- [To do] If a line in the entries below contains the word "Adapter", it counts; report how many such lines there are, and only that number.

(Dataset entries)
*** Block opens ***

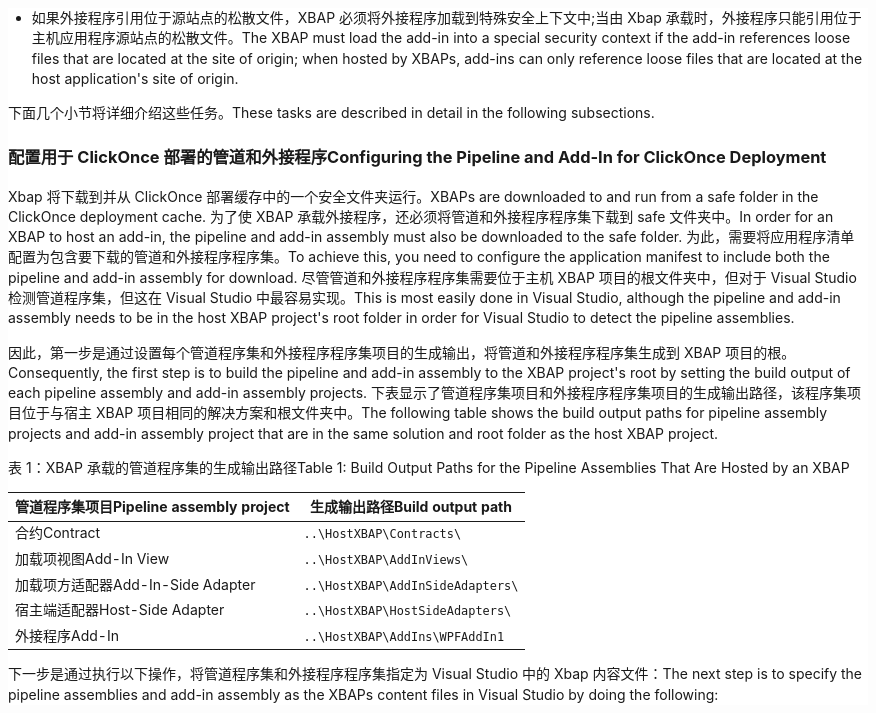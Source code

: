 - <span data-ttu-id="d2552-201">如果外接程序引用位于源站点的松散文件，XBAP 必须将外接程序加载到特殊安全上下文中;当由 Xbap 承载时，外接程序只能引用位于主机应用程序源站点的松散文件。</span><span class="sxs-lookup"><span data-stu-id="d2552-201">The XBAP must load the add-in into a special security context if the add-in references loose files that are located at the site of origin; when hosted by XBAPs, add-ins can only reference loose files that are located at the host application's site of origin.</span></span>

<span data-ttu-id="d2552-202">下面几个小节将详细介绍这些任务。</span><span class="sxs-lookup"><span data-stu-id="d2552-202">These tasks are described in detail in the following subsections.</span></span>

### <a name="configuring-the-pipeline-and-add-in-for-clickonce-deployment"></a><span data-ttu-id="d2552-203">配置用于 ClickOnce 部署的管道和外接程序</span><span class="sxs-lookup"><span data-stu-id="d2552-203">Configuring the Pipeline and Add-In for ClickOnce Deployment</span></span>

<span data-ttu-id="d2552-204">Xbap 将下载到并从 ClickOnce 部署缓存中的一个安全文件夹运行。</span><span class="sxs-lookup"><span data-stu-id="d2552-204">XBAPs are downloaded to and run from a safe folder in the ClickOnce deployment cache.</span></span> <span data-ttu-id="d2552-205">为了使 XBAP 承载外接程序，还必须将管道和外接程序程序集下载到 safe 文件夹中。</span><span class="sxs-lookup"><span data-stu-id="d2552-205">In order for an XBAP to host an add-in, the pipeline and add-in assembly must also be downloaded to the safe folder.</span></span> <span data-ttu-id="d2552-206">为此，需要将应用程序清单配置为包含要下载的管道和外接程序程序集。</span><span class="sxs-lookup"><span data-stu-id="d2552-206">To achieve this, you need to configure the application manifest to include both the pipeline and add-in assembly for download.</span></span> <span data-ttu-id="d2552-207">尽管管道和外接程序程序集需要位于主机 XBAP 项目的根文件夹中，但对于 Visual Studio 检测管道程序集，但这在 Visual Studio 中最容易实现。</span><span class="sxs-lookup"><span data-stu-id="d2552-207">This is most easily done in Visual Studio, although the pipeline and add-in assembly needs to be in the host XBAP project's root folder in order for Visual Studio to detect the pipeline assemblies.</span></span>

<span data-ttu-id="d2552-208">因此，第一步是通过设置每个管道程序集和外接程序程序集项目的生成输出，将管道和外接程序程序集生成到 XBAP 项目的根。</span><span class="sxs-lookup"><span data-stu-id="d2552-208">Consequently, the first step is to build the pipeline and add-in assembly to the XBAP project's root by setting the build output of each pipeline assembly and add-in assembly projects.</span></span> <span data-ttu-id="d2552-209">下表显示了管道程序集项目和外接程序程序集项目的生成输出路径，该程序集项目位于与宿主 XBAP 项目相同的解决方案和根文件夹中。</span><span class="sxs-lookup"><span data-stu-id="d2552-209">The following table shows the build output paths for pipeline assembly projects and add-in assembly project that are in the same solution and root folder as the host XBAP project.</span></span>

<span data-ttu-id="d2552-210">表 1：XBAP 承载的管道程序集的生成输出路径</span><span class="sxs-lookup"><span data-stu-id="d2552-210">Table 1: Build Output Paths for the Pipeline Assemblies That Are Hosted by an XBAP</span></span>

|<span data-ttu-id="d2552-211">管道程序集项目</span><span class="sxs-lookup"><span data-stu-id="d2552-211">Pipeline assembly project</span></span>|<span data-ttu-id="d2552-212">生成输出路径</span><span class="sxs-lookup"><span data-stu-id="d2552-212">Build output path</span></span>|
|-------------------------------|-----------------------|
|<span data-ttu-id="d2552-213">合约</span><span class="sxs-lookup"><span data-stu-id="d2552-213">Contract</span></span>|`..\HostXBAP\Contracts\`|
|<span data-ttu-id="d2552-214">加载项视图</span><span class="sxs-lookup"><span data-stu-id="d2552-214">Add-In View</span></span>|`..\HostXBAP\AddInViews\`|
|<span data-ttu-id="d2552-215">加载项方适配器</span><span class="sxs-lookup"><span data-stu-id="d2552-215">Add-In-Side Adapter</span></span>|`..\HostXBAP\AddInSideAdapters\`|
|<span data-ttu-id="d2552-216">宿主端适配器</span><span class="sxs-lookup"><span data-stu-id="d2552-216">Host-Side Adapter</span></span>|`..\HostXBAP\HostSideAdapters\`|
|<span data-ttu-id="d2552-217">外接程序</span><span class="sxs-lookup"><span data-stu-id="d2552-217">Add-In</span></span>|`..\HostXBAP\AddIns\WPFAddIn1`|

<span data-ttu-id="d2552-218">下一步是通过执行以下操作，将管道程序集和外接程序程序集指定为 Visual Studio 中的 Xbap 内容文件：</span><span class="sxs-lookup"><span data-stu-id="d2552-218">The next step is to specify the pipeline assemblies and add-in assembly as the XBAPs content files in Visual Studio by doing the following:</span></span>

*** Block closes ***

- [Answer to this task] 2